▶ _EXTRACTED DATA_
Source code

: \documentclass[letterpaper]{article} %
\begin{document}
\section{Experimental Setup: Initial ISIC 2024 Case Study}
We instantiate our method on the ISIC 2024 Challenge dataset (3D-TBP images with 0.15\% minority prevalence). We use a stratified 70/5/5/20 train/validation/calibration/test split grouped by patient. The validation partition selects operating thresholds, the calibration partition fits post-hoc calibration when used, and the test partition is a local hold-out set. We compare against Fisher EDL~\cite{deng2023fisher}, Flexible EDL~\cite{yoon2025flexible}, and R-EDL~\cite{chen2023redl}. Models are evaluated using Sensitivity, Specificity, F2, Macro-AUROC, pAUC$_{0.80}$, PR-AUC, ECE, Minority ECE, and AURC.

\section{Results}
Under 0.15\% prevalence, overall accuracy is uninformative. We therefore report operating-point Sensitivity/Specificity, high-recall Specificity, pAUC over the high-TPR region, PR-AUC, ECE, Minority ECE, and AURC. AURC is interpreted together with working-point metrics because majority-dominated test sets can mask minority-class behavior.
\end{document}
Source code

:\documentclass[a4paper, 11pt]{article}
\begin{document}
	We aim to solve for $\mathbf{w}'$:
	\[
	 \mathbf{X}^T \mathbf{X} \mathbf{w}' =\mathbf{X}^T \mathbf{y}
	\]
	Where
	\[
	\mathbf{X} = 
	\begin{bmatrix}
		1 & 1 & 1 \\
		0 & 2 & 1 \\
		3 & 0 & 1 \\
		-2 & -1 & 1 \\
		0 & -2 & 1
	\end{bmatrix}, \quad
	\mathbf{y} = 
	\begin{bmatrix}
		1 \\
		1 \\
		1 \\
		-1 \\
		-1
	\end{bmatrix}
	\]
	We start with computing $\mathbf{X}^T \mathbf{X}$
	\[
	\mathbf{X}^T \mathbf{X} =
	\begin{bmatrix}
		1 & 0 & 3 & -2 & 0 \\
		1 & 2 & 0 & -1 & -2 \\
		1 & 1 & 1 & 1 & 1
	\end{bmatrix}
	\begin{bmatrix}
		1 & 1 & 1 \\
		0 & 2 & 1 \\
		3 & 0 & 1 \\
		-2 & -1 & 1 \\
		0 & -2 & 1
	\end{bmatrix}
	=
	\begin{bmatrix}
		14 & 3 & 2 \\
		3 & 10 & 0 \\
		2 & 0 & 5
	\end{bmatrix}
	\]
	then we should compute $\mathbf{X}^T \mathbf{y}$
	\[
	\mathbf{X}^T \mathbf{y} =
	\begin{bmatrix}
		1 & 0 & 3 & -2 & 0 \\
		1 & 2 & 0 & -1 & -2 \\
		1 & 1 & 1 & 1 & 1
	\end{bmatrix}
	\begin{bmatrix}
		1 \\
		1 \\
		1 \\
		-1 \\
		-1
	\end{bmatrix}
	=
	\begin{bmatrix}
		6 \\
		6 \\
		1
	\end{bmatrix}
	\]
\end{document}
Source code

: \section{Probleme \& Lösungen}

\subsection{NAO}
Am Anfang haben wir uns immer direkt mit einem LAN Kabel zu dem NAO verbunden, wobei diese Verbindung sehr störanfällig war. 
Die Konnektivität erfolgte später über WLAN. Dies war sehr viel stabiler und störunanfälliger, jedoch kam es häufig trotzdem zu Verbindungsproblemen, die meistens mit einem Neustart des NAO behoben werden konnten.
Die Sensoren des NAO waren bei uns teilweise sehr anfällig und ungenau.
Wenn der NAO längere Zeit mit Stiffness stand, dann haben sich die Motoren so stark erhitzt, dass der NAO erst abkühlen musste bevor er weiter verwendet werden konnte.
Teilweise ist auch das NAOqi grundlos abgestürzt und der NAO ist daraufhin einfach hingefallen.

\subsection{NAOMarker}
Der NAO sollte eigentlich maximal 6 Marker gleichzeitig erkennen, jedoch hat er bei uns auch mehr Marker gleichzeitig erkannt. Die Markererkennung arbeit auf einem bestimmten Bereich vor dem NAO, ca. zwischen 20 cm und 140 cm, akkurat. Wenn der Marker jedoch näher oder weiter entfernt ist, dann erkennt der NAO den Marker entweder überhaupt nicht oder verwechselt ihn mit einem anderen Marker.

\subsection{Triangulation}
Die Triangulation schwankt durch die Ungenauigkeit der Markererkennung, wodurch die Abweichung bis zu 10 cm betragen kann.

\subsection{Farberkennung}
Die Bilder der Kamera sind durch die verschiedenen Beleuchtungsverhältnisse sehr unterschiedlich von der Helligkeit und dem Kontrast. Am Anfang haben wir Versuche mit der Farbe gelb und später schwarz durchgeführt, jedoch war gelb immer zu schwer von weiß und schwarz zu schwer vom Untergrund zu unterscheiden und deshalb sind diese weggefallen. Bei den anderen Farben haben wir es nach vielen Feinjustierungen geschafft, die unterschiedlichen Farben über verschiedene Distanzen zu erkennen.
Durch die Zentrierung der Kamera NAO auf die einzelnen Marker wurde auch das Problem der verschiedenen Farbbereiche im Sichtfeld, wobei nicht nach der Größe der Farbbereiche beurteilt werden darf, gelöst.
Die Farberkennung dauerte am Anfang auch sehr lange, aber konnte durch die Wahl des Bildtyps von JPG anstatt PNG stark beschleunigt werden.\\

▶ _WORK REQUEST_
In the entries above, identify every line with the word "stark". Copy those lines.

▶ _REPLY TO THE EXERCISE_
Wenn der NAO längere Zeit mit Stiffness stand, dann haben sich die Motoren so stark erhitzt, dass der NAO erst abkühlen musste bevor er weiter verwendet werden konnte.
Die Farberkennung dauerte am Anfang auch sehr lange, aber konnte durch die Wahl des Bildtyps von JPG anstatt PNG stark beschleunigt werden.\\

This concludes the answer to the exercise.